Scott Chats up .Net in a Web 2.x World (.NET APIs for Digg, Flickr, Facebook, YouTube, Google/GData, Live, Twitter, XML-RPC)

Scott Hanselman's ComputerZen.com - The Weekly Source Code 22 - C# and VB .NET Libraries to Digg, Flickr, Facebook, YouTube, Twitter, Live Services, Google and other Web 2.0 APIs

"Someone emailed me recently saying that they couldn’t find enough examples in .NET for talking to the recent proliferation of “Web 2.0 APIs” so I thought I’d put together a list and look at some source. I think that a nice API wrapper is usually a useful thing, but since these APIs are so transparent and basic, there's not really a huge need given LINQ to XML but I understand the knee-jerk reaction to hunt for a wrapper when faced with the word "API."

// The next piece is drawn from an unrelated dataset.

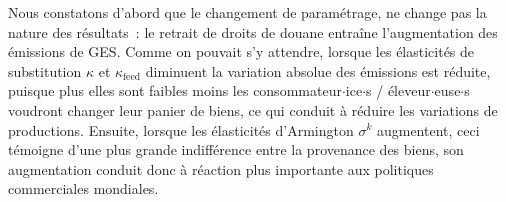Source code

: Nous constatons d'abord que le changement de paramétrage, ne change pas la nature des résultats~: le retrait de droits de douane entraîne l'augmentation des émissions de GES. Comme on pouvait s'y attendre, lorsque les élasticités de substitution $\kappa$ et $\kappa_\text{feed}$ diminuent la variation absolue des émissions est réduite, puisque plus elles sont faibles moins les consommateur$\cdot$ice$\cdot$s / éleveur$\cdot$euse$\cdot$s voudront changer leur panier de biens, ce qui conduit à réduire les variations de productions. Ensuite, lorsque les élasticités d'Armington $\sigma^k$ augmentent, ceci témoigne d'une plus grande indifférence entre la provenance des biens, son augmentation conduit donc à réaction plus importante aux politiques commerciales mondiales.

One thing to point out is that 99.9% of these APIs are calling

HttpWebRequest request = (HttpWebRequest)WebRequest.Create(uri);

under the covers the doing something with the resulting string. Some hide the URL creation, some use XmlDocuments, others use XmlSerialization. When you use a random API you find on the net you're usually getting what you pay for. You're getting a one person's free view on how they perceived a certain API should be called. Some will like be more performant than others. Some might be better thought out than others.

I'll try to juxtapose a few differences between them, but I just want you to remember that we're talking about pushing Angle Brackets around, and little else. You can always do it yourself.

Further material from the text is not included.